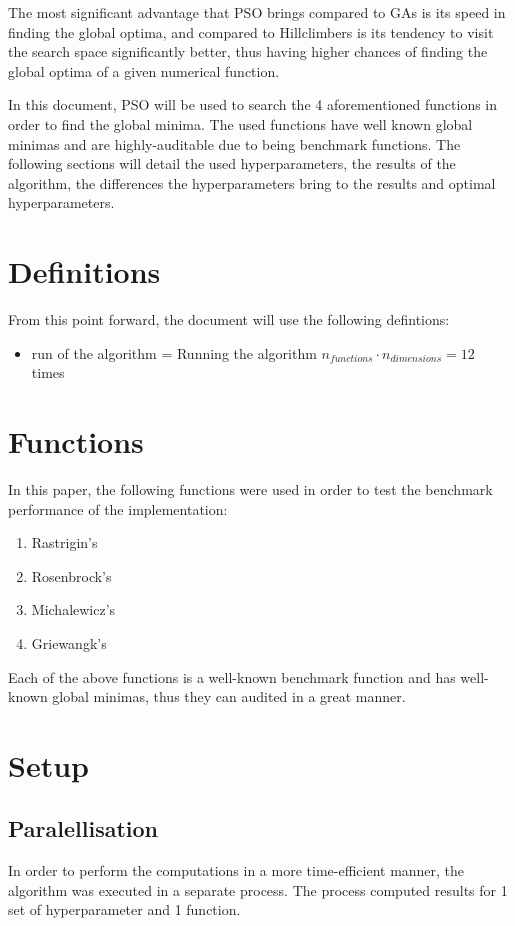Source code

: \documentclass[conference]{IEEEtran}
\begin{document}
The most significant advantage that PSO brings compared to GAs is its speed in finding the global optima, and compared to Hillclimbers
is its tendency to visit the search space significantly better, thus having higher chances of finding the global optima of a
given numerical function.

In this document, PSO will be used to search the 4 aforementioned functions in order to find the global minima. The used functions
have well known global minimas and are highly-auditable due to being benchmark functions. The following sections will
detail the used hyperparameters, the results of the algorithm, the differences the hyperparameters bring to the results and
optimal hyperparameters.

\section{Definitions}
From this point forward, the document will use the following defintions:

\begin{itemize}
    \item run of the algorithm = Running the algorithm $n_{functions} \cdot n_{dimensions} = 12$ times
\end{itemize}

\section{Functions}
In this paper, the following functions were used in order to test the benchmark performance of the implementation:

\begin{enumerate}
    \item Rastrigin's
    \item Rosenbrock's
    \item Michalewicz's
    \item Griewangk's
\end{enumerate}

Each of the above functions is a well-known benchmark function and has well-known global minimas, thus they can audited
in a great manner.

\section{Setup}

\subsection{Paralellisation}
In order to perform the computations in a more time-efficient manner, the algorithm was executed in a separate process.
The process computed results for 1 set of hyperparameter and 1 function.
\end{document}
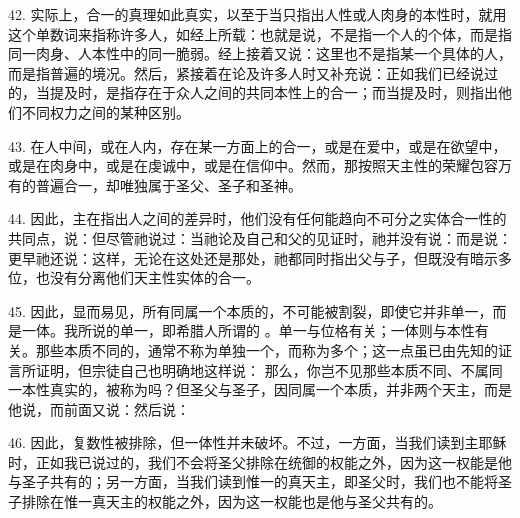 42. 实际上，合一的真理如此真实，以至于当只指出人性或人肉身的本性时，就用这个单数词来指称许多人，如经上所载：也就是说，不是指一个人的个体，而是指同一肉身、人本性中的同一脆弱。经上接着又说：这里也不是指某一个具体的人，而是指普遍的境况。然后，紧接着在论及许多人时又补充说：正如我们已经说过的，当提及时，是指存在于众人之间的共同本性上的合一；而当提及时，则指出他们不同权力之间的某种区别。\par

43. 在人中间，或在人内，存在某一方面上的合一，或是在爱中，或是在欲望中，或是在肉身中，或是在虔诚中，或是在信仰中。然而，那按照天主性的荣耀包容万有的普遍合一，却唯独属于圣父、圣子和圣神。\par

44. 因此，主在指出人之间的差异时，他们没有任何能趋向不可分之实体合一性的共同点，说：但尽管祂说过：当祂论及自己和父的见证时，祂并没有说：而是说：更早祂还说：这样，无论在这处还是那处，祂都同时指出父与子，但既没有暗示多位，也没有分离他们天主性实体的合一。\par

45. 因此，显而易见，所有同属一个本质的，不可能被割裂，即使它并非单一，而是一体。我所说的单一，即希腊人所谓的 。单一与位格有关；一体则与本性有关。那些本质不同的，通常不称为单独一个，而称为多个；这一点虽已由先知的证言所证明，但宗徒自己也明确地这样说：  那么，你岂不见那些本质不同、不属同一本性真实的，被称为吗？但圣父与圣子，因同属一个本质，并非两个天主，而是   他说，而前面又说：然后说： \par

46. 因此，复数性被排除，但一体性并未破坏。不过，一方面，当我们读到主耶稣时，正如我已说过的，我们不会将圣父排除在统御的权能之外，因为这一权能是他与圣子共有的；另一方面，当我们读到惟一的真天主，即圣父时，我们也不能将圣子排除在惟一真天主的权能之外，因为这一权能也是他与圣父共有的。\par

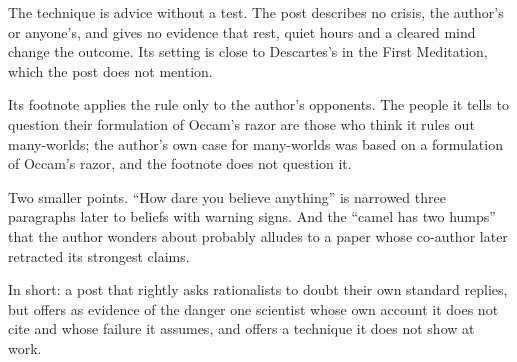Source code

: \begin{afterword}
The technique is advice without a test. The post describes no crisis, the author's or anyone's, and gives no evidence that rest, quiet hours and a cleared mind change the outcome. Its setting is close to Descartes's in the First Meditation, which the post does not mention.

Its footnote applies the rule only to the author's opponents. The people it tells to question their formulation of Occam's razor are those who think it rules out many-worlds; the author's own case for many-worlds was based on a formulation of Occam's razor, and the footnote does not question it.

Two smaller points. ``How dare you believe anything'' is narrowed three paragraphs later to beliefs with warning signs. And the ``camel has two humps'' that the author wonders about probably alludes to a paper whose co-author later retracted its strongest claims.

In short: a post that rightly asks rationalists to doubt their own standard replies, but offers as evidence of the danger one scientist whose own account it does not cite and whose failure it assumes, and offers a technique it does not show at work.
\end{afterword}
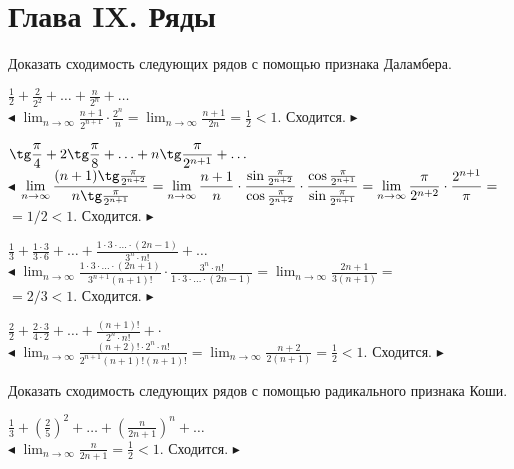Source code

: \documentclass[a5paper,10pt]{article}
\begin{document}

\bigskip
\section* {Глава IX. Ряды}

\medskip
\noindent Доказать сходимость следующих рядов с помощью признака Даламбера. 

\medskip
{} $\displaystyle\frac{1}{2}+\frac{2}{2^2}+\ldots+\frac{n}{2^n}+\ldots$\\
$\blacktriangleleft$ $\displaystyle\lim_{n\to\infty}\frac{n+1}{2^{n+1}}\cdot\frac{2^n}{n}=
\lim_{n\to\infty}\frac{n+1}{2n}=\frac12<1$. Сходится. $\blacktriangleright$

\medskip
{} $\displaystyle\tg\frac{\pi}{4}+2\tg\frac{\pi}{8}+
\ldots+n\tg\frac{\pi}{2^{n+1}}+\ldots$\\
$\blacktriangleleft$ $\displaystyle\lim_{n\to\infty}
\frac{(n+1)\tg\frac{\pi}{2^{n+2}}}{n\tg\frac{\pi}{2^{n+1}}}=
\lim_{n\to\infty}\frac{n+1}{n}\cdot
\frac{\sin\frac{\pi}{2^{n+2}}}{\cos\frac{\pi}{2^{n+2}}}\cdot
\frac{\cos\frac{\pi}{2^{n+1}}}{\sin\frac{\pi}{2^{n+1}}}=
\lim_{n\to\infty}\frac{\pi}{2^{n+2}}\cdot\frac{2^{n+1}}{\pi}=$\\
$\displaystyle =1/2<1$.
Сходится. $\blacktriangleright$

\medskip
{} $\displaystyle\frac{1}{3}+\frac{1\cdot 3}{3\cdot 6}+
\ldots+\frac{1\cdot3\cdot\ldots\cdot(2n-1)}{3^n\cdot n!}+\ldots$\\
$\blacktriangleleft$ $\displaystyle\lim_{n\to\infty}
\frac{1\cdot3\cdot\ldots\cdot(2n+1)}{3^{n+1}(n+1)!}\cdot
\frac{3^n\cdot n!}{1\cdot3\cdot\ldots\cdot(2n-1)}=
\lim_{n\to\infty}\frac{2n+1}{3(n+1)}=$\\
$\displaystyle =2/3<1$. Сходится. $\blacktriangleright$

\medskip
{} $\displaystyle\frac22+\frac{2\cdot3}{4\cdot 2}+\ldots+
\frac{(n+1)!}{2^n\cdot n!}+\cdot$\\
$\blacktriangleleft$ $\displaystyle\lim_{n\to\infty}\frac{(n+2)!\cdot2^n\cdot n!}
{2^{n+1}(n+1)!(n+1)!}=\lim_{n\to\infty}\frac{n+2}{2(n+1)}=\frac12<1$. Сходится.
$\blacktriangleright$

\medskip
\noindent Доказать сходимость следующих рядов с помощью радикального признака Коши.

\medskip
{} $\displaystyle\frac13+\left(\frac25\right)^2+\dots
+\left(\frac{n}{2n+1}\right)^n+\ldots$\\
$\blacktriangleleft$ $\displaystyle\lim_{n\to\infty}\frac{n}{2n+1}=\frac12<1$.
Сходится. $\blacktriangleright$
\end{document}
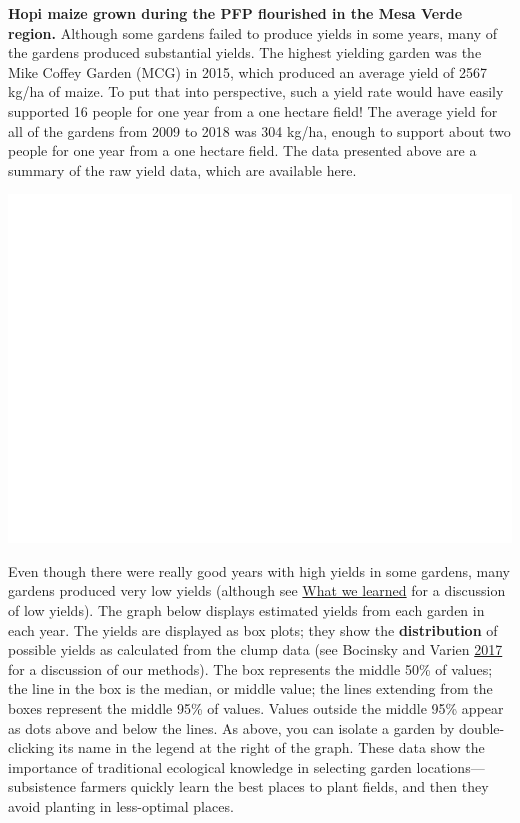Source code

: \documentclass[12pt,]{article}
\begin{document}
\textbf{Hopi maize grown during the PFP flourished in the Mesa Verde region.} Although some gardens failed to produce yields in some years, many of the gardens produced substantial yields. The highest yielding garden was the Mike Coffey Garden (MCG) in 2015, which produced an average yield of 2567 kg/ha of maize. To put that into perspective, such a yield rate would have easily supported 16 people for one year from a one hectare field! The average yield for all of the gardens from 2009 to 2018 was 304 kg/ha, enough to support about two people for one year from a one hectare field. The data presented above are a summary of the raw yield data, which are available here.

\includegraphics{images/yield-summary-table-1.pdf}

Even though there were really good years with high yields in some gardens, many gardens produced very low yields (although see \protect\hyperlink{what-we-learned}{What we learned} for a discussion of low yields). The graph below displays estimated yields from each garden in each year. The yields are displayed as box plots; they show the \textbf{distribution} of possible yields as calculated from the clump data (see Bocinsky and Varien \protect\hyperlink{ref-Bocinsky2017}{2017} for a discussion of our methods). The box represents the middle 50\% of values; the line in the box is the median, or middle value; the lines extending from the boxes represent the middle 95\% of values. Values outside the middle 95\% appear as dots above and below the lines. As above, you can isolate a garden by double-clicking its name in the legend at the right of the graph. These data show the importance of traditional ecological knowledge in selecting garden locations---subsistence farmers quickly learn the best places to plant fields, and then they avoid planting in less-optimal places.
\end{document}
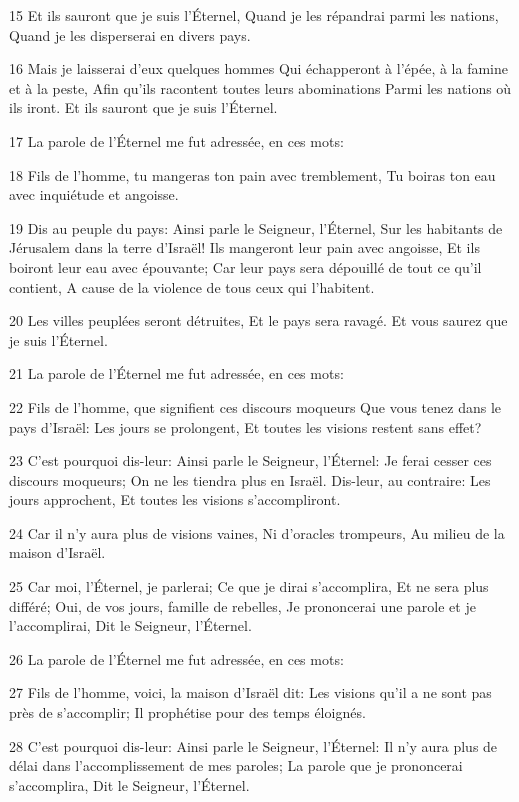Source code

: \par 15 Et ils sauront que je suis l'Éternel, Quand je les répandrai parmi les nations, Quand je les disperserai en divers pays.
\par 16 Mais je laisserai d'eux quelques hommes Qui échapperont à l'épée, à la famine et à la peste, Afin qu'ils racontent toutes leurs abominations Parmi les nations où ils iront. Et ils sauront que je suis l'Éternel.
\par 17 La parole de l'Éternel me fut adressée, en ces mots:
\par 18 Fils de l'homme, tu mangeras ton pain avec tremblement, Tu boiras ton eau avec inquiétude et angoisse.
\par 19 Dis au peuple du pays: Ainsi parle le Seigneur, l'Éternel, Sur les habitants de Jérusalem dans la terre d'Israël! Ils mangeront leur pain avec angoisse, Et ils boiront leur eau avec épouvante; Car leur pays sera dépouillé de tout ce qu'il contient, A cause de la violence de tous ceux qui l'habitent.
\par 20 Les villes peuplées seront détruites, Et le pays sera ravagé. Et vous saurez que je suis l'Éternel.
\par 21 La parole de l'Éternel me fut adressée, en ces mots:
\par 22 Fils de l'homme, que signifient ces discours moqueurs Que vous tenez dans le pays d'Israël: Les jours se prolongent, Et toutes les visions restent sans effet?
\par 23 C'est pourquoi dis-leur: Ainsi parle le Seigneur, l'Éternel: Je ferai cesser ces discours moqueurs; On ne les tiendra plus en Israël. Dis-leur, au contraire: Les jours approchent, Et toutes les visions s'accompliront.
\par 24 Car il n'y aura plus de visions vaines, Ni d'oracles trompeurs, Au milieu de la maison d'Israël.
\par 25 Car moi, l'Éternel, je parlerai; Ce que je dirai s'accomplira, Et ne sera plus différé; Oui, de vos jours, famille de rebelles, Je prononcerai une parole et je l'accomplirai, Dit le Seigneur, l'Éternel.
\par 26 La parole de l'Éternel me fut adressée, en ces mots:
\par 27 Fils de l'homme, voici, la maison d'Israël dit: Les visions qu'il a ne sont pas près de s'accomplir; Il prophétise pour des temps éloignés.
\par 28 C'est pourquoi dis-leur: Ainsi parle le Seigneur, l'Éternel: Il n'y aura plus de délai dans l'accomplissement de mes paroles; La parole que je prononcerai s'accomplira, Dit le Seigneur, l'Éternel.

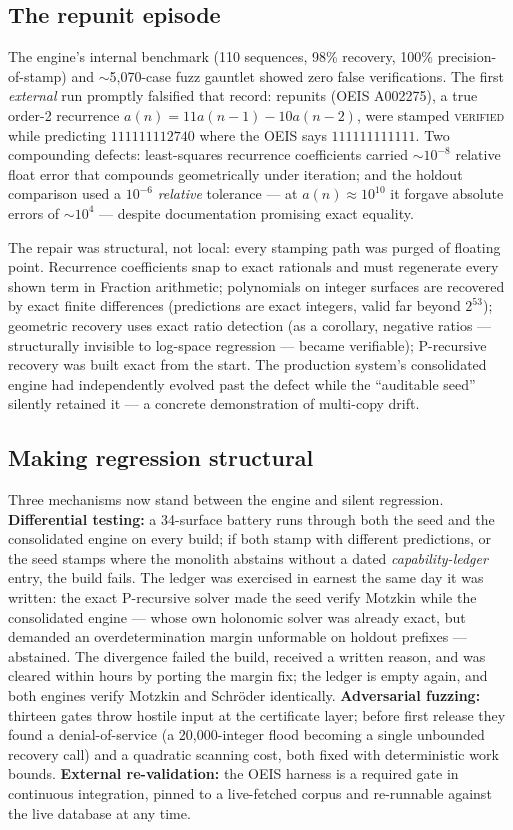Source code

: \documentclass[11pt]{article}
\newcommand{\Verified}{\textsc{verified}}
\begin{document}
\subsection{The repunit episode}
The engine's internal benchmark (110 sequences, 98\% recovery, 100\%
precision-of-stamp) and $\sim$5{,}070-case fuzz gauntlet showed zero false
verifications. The first \emph{external} run promptly falsified that record:
repunits (OEIS A002275), a true order-2 recurrence
$a(n)=11a(n{-}1)-10a(n{-}2)$, were stamped \Verified{} while predicting
$111111112740$ where the OEIS says $111111111111$. Two compounding defects:
least-squares recurrence coefficients carried $\sim10^{-8}$ relative float
error that compounds geometrically under iteration; and the holdout
comparison used a $10^{-6}$ \emph{relative} tolerance --- at
$a(n)\approx10^{10}$ it forgave absolute errors of $\sim10^{4}$ --- despite
documentation promising exact equality.

The repair was structural, not local: every stamping path was purged of
floating point. Recurrence coefficients snap to exact rationals and must
regenerate every shown term in Fraction arithmetic; polynomials on integer
surfaces are recovered by exact finite differences (predictions are exact
integers, valid far beyond $2^{53}$); geometric recovery uses exact ratio
detection (as a corollary, negative ratios --- structurally invisible to
log-space regression --- became verifiable); P-recursive recovery was built
exact from the start. The production system's consolidated engine had
independently evolved past the defect while the ``auditable seed'' silently
retained it --- a concrete demonstration of multi-copy drift.

\subsection{Making regression structural}
Three mechanisms now stand between the engine and silent regression.
\textbf{Differential testing:} a 34-surface battery runs through both the
seed and the consolidated engine on every build; if both stamp with
different predictions, or the seed stamps where the monolith abstains
without a dated \emph{capability-ledger} entry, the build fails. The ledger
was exercised in earnest the same day it was written: the exact P-recursive
solver made the seed verify Motzkin while the consolidated engine ---
whose own holonomic solver was already exact, but demanded an
overdetermination margin unformable on holdout prefixes --- abstained.
The divergence failed the build, received a written reason, and was cleared
within hours by porting the margin fix; the ledger is empty again, and both
engines verify Motzkin and Schr\"oder identically. \textbf{Adversarial fuzzing:}
thirteen gates throw hostile input at the certificate layer; before first
release they found a denial-of-service (a 20{,}000-integer flood becoming a
single unbounded recovery call) and a quadratic scanning cost, both fixed
with deterministic work bounds. \textbf{External re-validation:} the OEIS
harness is a required gate in continuous integration, pinned to a
live-fetched corpus and re-runnable against the live database at any time.
\end{document}

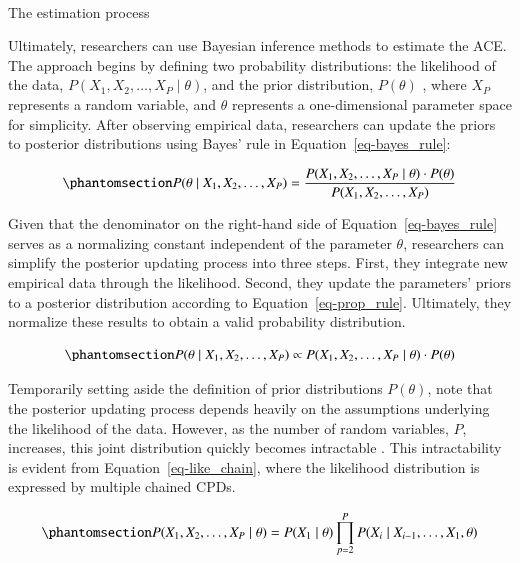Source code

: \documentclass[
  authoryear,
  review,
  1p]{elsarticle}
\makeatletter
\let\oldparagraph\paragraph
\renewcommand{\paragraph}{
    \@ifstar
      \xxxParagraphStar
      \xxxParagraphNoStar
  }
\newcommand{\xxxParagraphStar}[1]{\oldparagraph*{#1}\mbox{}}
\newcommand{\xxxParagraphNoStar}[1]{\oldparagraph{#1}\mbox{}}
\makeatother
\begin{document}
\paragraph{The estimation process}\label{sec-appendixB34}

Ultimately, researchers can use Bayesian inference methods to estimate
the ACE. The approach begins by defining two probability distributions:
the likelihood of the data,
\(P(X_{1}, X_{2}, \dots, X_{P} \mid \theta)\), and the prior
distribution, \(P(\theta)\) \citep{Everitt_et_al_2010}, where \(X_{P}\)
represents a random variable, and \(\theta\) represents a
one-dimensional parameter space for simplicity. After observing
empirical data, researchers can update the priors to posterior
distributions using Bayes' rule in Equation~\ref{eq-bayes_rule}:

\begin{equation}\phantomsection\label{eq-bayes_rule}{
P(\theta \mid X_{1}, X_{2}, \dots, X_{P}) = \frac{P(X_{1}, X_{2}, \dots, X_{P} \mid \theta) \cdot P(\theta)}{P(X_{1}, X_{2}, \dots, X_{P})}
}\end{equation}

Given that the denominator on the right-hand side of
Equation~\ref{eq-bayes_rule} serves as a normalizing constant
independent of the parameter \(\theta\), researchers can simplify the
posterior updating process into three steps. First, they integrate new
empirical data through the likelihood. Second, they update the
parameters' priors to a posterior distribution according to
Equation~\ref{eq-prop_rule}. Ultimately, they normalize these results to
obtain a valid probability distribution.

\begin{equation}\phantomsection\label{eq-prop_rule}{
P(\theta \mid X_{1}, X_{2}, \dots, X_{P}) \propto P(X_{1}, X_{2}, \dots, X_{P}\mid \theta) \cdot P(\theta)
}\end{equation}

Temporarily setting aside the definition of prior distributions
\(P(\theta)\), note that the posterior updating process depends heavily
on the assumptions underlying the likelihood of the data. However, as
the number of random variables, \(P\), increases, this joint
distribution quickly becomes intractable \citep{Neal_2020}. This
intractability is evident from Equation~\ref{eq-like_chain}, where the
likelihood distribution is expressed by multiple chained CPDs.

\begin{equation}\phantomsection\label{eq-like_chain}{
P(X_{1}, X_{2}, \dots, X_{P} \mid \theta) = P(X_{1} \mid \theta) \prod^{P}_{p=2} P(X_{i} \mid X_{i-1}, \dots, X_{1}, \theta )
}\end{equation}
\end{document}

=======

Instructions to follow: Your answer is the exact run of lines above from the one with "single unbounded recovery" through the one with "empirical data, researchers", both ends included, minus any picture.

Written response:
single unbounded recovery call) and a quadratic scanning cost, both fixed
with deterministic work bounds. \textbf{External re-validation:} the OEIS
harness is a required gate in continuous integration, pinned to a
live-fetched corpus and re-runnable against the live database at any time.
\end{document}

Source code

: \documentclass[
  authoryear,
  review,
  1p]{elsarticle}
\makeatletter
\let\oldparagraph\paragraph
\renewcommand{\paragraph}{
    \@ifstar
      \xxxParagraphStar
      \xxxParagraphNoStar
  }
\newcommand{\xxxParagraphStar}[1]{\oldparagraph*{#1}\mbox{}}
\newcommand{\xxxParagraphNoStar}[1]{\oldparagraph{#1}\mbox{}}
\makeatother
\begin{document}
\paragraph{The estimation process}\label{sec-appendixB34}

Ultimately, researchers can use Bayesian inference methods to estimate
the ACE. The approach begins by defining two probability distributions:
the likelihood of the data,
\(P(X_{1}, X_{2}, \dots, X_{P} \mid \theta)\), and the prior
distribution, \(P(\theta)\) \citep{Everitt_et_al_2010}, where \(X_{P}\)
represents a random variable, and \(\theta\) represents a
one-dimensional parameter space for simplicity. After observing
empirical data, researchers can update the priors to posterior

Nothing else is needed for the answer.